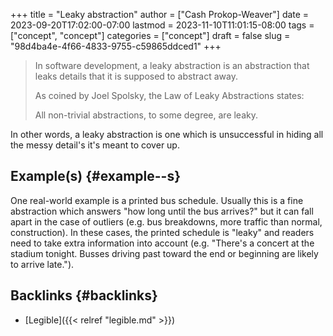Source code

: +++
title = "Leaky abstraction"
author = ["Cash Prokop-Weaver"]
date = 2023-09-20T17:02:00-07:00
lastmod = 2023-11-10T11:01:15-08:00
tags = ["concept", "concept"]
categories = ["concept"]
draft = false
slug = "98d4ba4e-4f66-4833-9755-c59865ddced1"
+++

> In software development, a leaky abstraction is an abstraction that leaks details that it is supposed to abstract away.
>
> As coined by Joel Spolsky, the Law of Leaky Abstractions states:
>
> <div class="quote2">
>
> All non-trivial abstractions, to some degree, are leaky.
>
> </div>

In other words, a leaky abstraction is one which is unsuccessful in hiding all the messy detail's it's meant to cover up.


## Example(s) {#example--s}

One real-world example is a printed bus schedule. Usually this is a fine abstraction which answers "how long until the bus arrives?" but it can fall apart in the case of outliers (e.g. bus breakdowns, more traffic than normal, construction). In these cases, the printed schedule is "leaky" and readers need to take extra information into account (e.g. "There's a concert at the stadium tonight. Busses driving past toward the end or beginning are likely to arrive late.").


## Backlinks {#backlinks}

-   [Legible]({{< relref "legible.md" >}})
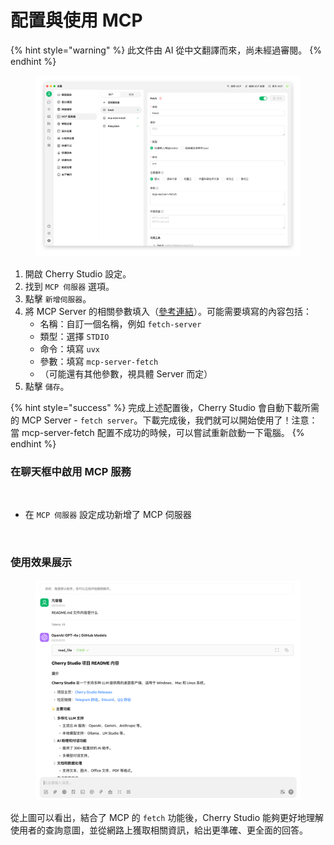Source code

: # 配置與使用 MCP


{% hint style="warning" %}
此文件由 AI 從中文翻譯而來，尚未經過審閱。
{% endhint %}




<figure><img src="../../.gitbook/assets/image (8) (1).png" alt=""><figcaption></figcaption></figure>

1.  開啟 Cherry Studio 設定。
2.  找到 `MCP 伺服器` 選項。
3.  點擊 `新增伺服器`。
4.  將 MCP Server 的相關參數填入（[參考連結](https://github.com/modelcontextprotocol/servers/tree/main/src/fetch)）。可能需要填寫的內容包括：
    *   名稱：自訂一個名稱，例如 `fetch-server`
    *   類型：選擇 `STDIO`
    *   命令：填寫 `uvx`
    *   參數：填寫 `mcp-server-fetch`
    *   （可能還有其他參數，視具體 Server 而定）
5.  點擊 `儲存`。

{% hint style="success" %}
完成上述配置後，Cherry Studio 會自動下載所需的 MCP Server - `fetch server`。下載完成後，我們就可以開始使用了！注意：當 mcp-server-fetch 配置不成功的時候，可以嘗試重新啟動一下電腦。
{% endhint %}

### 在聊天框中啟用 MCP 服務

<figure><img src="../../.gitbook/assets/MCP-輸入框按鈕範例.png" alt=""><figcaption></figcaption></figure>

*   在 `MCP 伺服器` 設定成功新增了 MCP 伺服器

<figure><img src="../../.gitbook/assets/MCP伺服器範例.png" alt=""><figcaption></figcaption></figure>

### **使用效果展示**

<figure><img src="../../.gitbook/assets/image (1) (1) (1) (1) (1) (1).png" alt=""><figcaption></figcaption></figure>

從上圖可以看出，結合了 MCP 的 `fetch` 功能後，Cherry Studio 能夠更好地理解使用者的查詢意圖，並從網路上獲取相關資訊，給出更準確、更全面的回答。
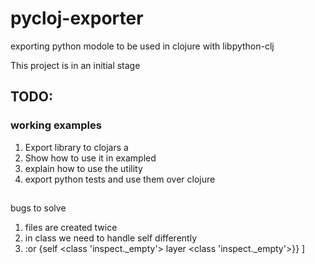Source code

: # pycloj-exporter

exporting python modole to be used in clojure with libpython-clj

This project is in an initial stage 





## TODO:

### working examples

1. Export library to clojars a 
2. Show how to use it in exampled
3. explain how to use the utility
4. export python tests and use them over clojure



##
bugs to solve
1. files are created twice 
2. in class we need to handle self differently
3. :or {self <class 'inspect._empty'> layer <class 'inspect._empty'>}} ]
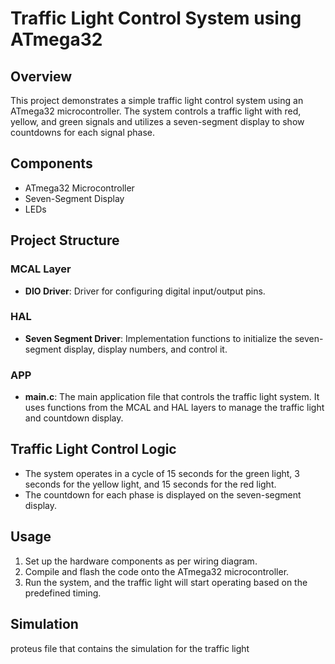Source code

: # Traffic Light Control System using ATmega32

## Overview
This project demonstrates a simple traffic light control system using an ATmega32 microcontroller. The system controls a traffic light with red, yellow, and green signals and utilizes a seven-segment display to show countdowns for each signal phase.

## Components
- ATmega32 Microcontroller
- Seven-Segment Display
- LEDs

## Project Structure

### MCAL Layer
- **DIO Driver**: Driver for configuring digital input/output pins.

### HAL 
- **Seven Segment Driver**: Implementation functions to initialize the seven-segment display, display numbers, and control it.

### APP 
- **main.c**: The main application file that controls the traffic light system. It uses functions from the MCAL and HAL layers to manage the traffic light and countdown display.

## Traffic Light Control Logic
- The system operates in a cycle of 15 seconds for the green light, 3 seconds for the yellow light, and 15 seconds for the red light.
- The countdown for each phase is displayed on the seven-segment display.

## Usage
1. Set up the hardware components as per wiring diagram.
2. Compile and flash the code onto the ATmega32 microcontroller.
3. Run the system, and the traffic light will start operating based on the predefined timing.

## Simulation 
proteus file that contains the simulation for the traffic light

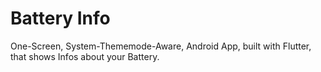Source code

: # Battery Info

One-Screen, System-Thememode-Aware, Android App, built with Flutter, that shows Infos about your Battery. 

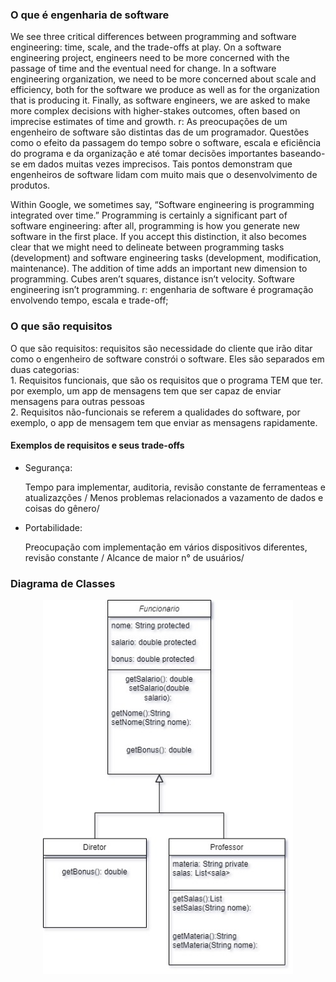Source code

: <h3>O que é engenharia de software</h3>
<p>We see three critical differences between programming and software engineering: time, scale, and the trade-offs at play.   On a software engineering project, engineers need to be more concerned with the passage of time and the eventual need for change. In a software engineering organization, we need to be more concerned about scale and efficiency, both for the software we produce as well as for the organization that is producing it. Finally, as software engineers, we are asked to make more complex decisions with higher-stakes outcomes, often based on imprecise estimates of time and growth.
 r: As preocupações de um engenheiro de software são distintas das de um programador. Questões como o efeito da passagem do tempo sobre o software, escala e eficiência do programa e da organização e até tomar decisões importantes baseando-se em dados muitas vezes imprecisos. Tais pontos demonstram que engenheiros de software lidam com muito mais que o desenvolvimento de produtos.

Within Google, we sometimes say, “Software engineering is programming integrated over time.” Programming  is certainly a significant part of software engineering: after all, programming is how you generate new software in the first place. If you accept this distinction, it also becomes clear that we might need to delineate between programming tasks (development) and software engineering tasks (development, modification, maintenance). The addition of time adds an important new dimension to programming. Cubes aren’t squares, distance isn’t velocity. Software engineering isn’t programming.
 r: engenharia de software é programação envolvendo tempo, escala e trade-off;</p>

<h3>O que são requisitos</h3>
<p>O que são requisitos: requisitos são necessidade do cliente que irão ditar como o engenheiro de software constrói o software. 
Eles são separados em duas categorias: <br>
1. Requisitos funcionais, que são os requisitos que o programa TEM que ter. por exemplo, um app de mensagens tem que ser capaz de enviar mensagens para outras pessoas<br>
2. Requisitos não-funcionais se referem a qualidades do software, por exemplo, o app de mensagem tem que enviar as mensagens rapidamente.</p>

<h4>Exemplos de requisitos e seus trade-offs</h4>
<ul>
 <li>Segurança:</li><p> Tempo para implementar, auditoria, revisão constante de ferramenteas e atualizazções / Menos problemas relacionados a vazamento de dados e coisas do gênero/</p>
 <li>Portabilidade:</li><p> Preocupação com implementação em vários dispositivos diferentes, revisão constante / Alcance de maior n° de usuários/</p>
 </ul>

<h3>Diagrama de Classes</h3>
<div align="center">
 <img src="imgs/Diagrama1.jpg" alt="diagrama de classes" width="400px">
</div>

==*==

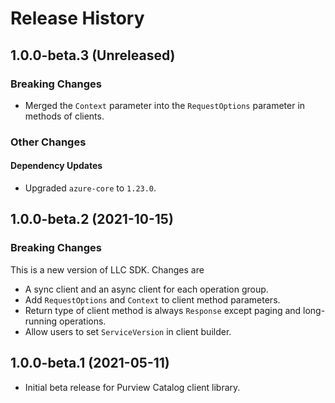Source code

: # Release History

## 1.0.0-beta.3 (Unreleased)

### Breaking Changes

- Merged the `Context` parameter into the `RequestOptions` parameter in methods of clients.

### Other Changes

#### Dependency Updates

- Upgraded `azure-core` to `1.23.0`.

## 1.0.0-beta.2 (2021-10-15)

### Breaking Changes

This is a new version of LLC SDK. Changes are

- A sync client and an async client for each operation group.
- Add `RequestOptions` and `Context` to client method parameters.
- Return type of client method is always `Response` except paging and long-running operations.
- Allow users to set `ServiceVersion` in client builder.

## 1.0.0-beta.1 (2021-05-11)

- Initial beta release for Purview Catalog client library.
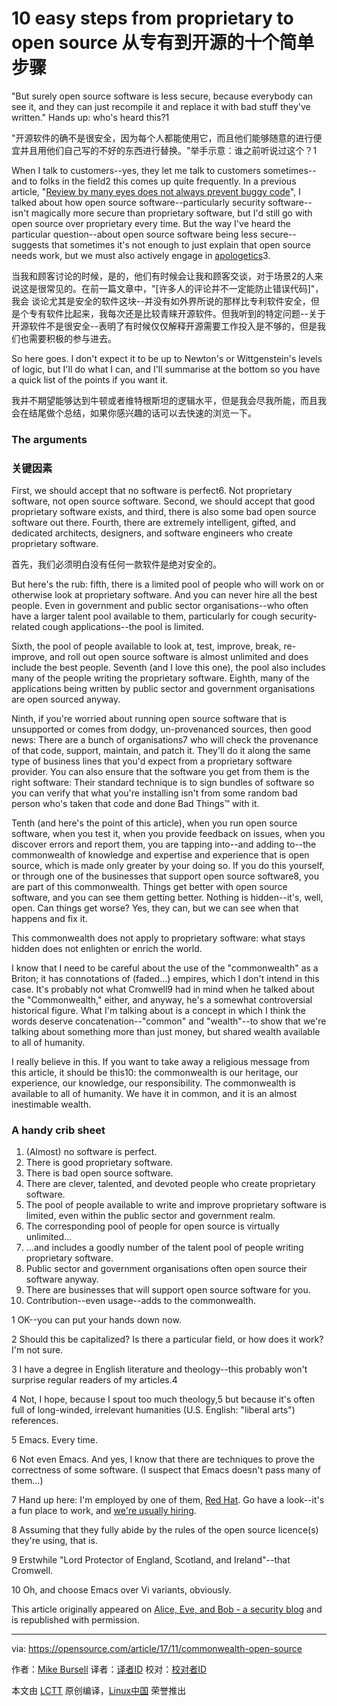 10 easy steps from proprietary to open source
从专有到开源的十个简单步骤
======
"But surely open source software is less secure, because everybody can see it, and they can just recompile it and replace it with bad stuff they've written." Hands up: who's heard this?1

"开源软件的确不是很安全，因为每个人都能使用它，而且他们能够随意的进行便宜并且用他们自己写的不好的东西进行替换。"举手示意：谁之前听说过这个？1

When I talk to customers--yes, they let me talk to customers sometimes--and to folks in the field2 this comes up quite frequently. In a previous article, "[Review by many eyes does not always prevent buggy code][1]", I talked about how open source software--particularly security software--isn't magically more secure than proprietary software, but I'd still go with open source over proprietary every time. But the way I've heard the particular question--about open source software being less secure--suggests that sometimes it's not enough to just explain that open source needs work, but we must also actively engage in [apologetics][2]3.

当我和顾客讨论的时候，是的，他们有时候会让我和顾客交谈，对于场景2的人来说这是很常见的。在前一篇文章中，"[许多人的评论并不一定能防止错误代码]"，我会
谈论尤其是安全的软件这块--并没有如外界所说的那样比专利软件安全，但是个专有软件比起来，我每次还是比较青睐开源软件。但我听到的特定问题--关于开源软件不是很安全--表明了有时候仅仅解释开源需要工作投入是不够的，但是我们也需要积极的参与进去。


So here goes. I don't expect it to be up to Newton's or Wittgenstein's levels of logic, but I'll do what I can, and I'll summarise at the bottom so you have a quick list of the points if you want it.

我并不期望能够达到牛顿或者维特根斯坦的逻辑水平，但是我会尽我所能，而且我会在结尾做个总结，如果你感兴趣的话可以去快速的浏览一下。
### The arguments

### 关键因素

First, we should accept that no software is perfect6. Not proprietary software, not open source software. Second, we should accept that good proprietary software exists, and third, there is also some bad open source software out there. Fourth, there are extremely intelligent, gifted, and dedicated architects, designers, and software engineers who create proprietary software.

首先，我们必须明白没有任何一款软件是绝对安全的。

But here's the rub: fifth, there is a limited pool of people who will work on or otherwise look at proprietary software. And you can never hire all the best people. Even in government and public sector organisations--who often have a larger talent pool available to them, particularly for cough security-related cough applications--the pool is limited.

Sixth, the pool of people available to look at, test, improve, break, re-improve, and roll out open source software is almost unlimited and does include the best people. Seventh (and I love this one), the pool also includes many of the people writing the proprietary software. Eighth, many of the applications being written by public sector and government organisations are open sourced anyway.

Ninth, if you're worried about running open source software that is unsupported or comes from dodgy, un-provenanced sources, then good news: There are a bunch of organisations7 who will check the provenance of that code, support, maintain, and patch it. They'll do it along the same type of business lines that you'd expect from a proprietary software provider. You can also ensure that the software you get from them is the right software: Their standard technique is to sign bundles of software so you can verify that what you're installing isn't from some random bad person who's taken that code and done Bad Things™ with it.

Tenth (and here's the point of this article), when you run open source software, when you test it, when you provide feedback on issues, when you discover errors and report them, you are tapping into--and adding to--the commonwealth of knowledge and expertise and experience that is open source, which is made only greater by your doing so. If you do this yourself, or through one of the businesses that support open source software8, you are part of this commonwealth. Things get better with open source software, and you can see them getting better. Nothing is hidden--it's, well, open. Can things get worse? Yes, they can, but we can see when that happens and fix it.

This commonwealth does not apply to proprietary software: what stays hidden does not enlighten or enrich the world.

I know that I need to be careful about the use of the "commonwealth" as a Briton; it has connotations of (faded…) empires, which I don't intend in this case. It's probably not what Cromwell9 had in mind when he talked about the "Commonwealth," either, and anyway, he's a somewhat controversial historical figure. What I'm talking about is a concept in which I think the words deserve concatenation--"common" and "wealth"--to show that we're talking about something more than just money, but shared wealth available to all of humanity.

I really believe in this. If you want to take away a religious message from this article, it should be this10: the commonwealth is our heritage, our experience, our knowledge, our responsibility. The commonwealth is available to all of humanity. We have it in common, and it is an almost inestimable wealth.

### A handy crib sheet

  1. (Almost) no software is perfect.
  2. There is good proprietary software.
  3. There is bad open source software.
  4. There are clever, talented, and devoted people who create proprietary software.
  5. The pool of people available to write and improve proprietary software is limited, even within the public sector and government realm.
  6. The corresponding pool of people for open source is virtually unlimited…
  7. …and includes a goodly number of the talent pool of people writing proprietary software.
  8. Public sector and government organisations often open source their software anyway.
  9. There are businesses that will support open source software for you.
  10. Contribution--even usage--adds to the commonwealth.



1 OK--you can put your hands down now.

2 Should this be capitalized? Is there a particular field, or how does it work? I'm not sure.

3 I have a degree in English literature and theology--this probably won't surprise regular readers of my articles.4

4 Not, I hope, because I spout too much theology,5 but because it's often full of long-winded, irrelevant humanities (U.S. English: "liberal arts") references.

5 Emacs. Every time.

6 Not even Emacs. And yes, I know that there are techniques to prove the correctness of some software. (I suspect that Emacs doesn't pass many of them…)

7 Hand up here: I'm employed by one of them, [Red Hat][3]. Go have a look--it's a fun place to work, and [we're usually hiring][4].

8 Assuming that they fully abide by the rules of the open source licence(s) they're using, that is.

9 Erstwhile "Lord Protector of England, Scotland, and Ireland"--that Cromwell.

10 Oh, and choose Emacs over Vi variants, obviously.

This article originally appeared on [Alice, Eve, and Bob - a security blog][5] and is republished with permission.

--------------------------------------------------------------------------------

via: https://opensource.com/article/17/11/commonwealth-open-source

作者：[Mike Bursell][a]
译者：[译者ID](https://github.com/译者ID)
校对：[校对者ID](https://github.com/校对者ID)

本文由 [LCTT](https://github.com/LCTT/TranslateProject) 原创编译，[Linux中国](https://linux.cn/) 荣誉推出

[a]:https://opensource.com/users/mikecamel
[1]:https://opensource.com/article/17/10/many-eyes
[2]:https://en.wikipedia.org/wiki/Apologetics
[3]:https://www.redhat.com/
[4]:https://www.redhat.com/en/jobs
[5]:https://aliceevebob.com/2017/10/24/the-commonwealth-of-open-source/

==*==

-- WORK REQUIRED --
From the records above, write out exactly the lines that begin at the line with "設定成功新增了 MCP 伺服器" and end at the line with "## Overview". Pictures must not appear in the output.

-- RESPONSE AREA --
*   在 `MCP 伺服器` 設定成功新增了 MCP 伺服器

<figure><img src="../../.gitbook/assets/MCP伺服器範例.png" alt=""><figcaption></figcaption></figure>

### **使用效果展示**

<figure><img src="../../.gitbook/assets/image (1) (1) (1) (1) (1) (1).png" alt=""><figcaption></figcaption></figure>

從上圖可以看出，結合了 MCP 的 `fetch` 功能後，Cherry Studio 能夠更好地理解使用者的查詢意圖，並從網路上獲取相關資訊，給出更準確、更全面的回答。
Source code

: # pycloj-exporter

exporting python modole to be used in clojure with libpython-clj

This project is in an initial stage 





## TODO:

### working examples

1. Export library to clojars a 
2. Show how to use it in exampled
3. explain how to use the utility
4. export python tests and use them over clojure



##
bugs to solve
1. files are created twice 
2. in class we need to handle self differently
3. :or {self <class 'inspect._empty'> layer <class 'inspect._empty'>}} ]
Source code

: # Traffic Light Control System using ATmega32

## Overview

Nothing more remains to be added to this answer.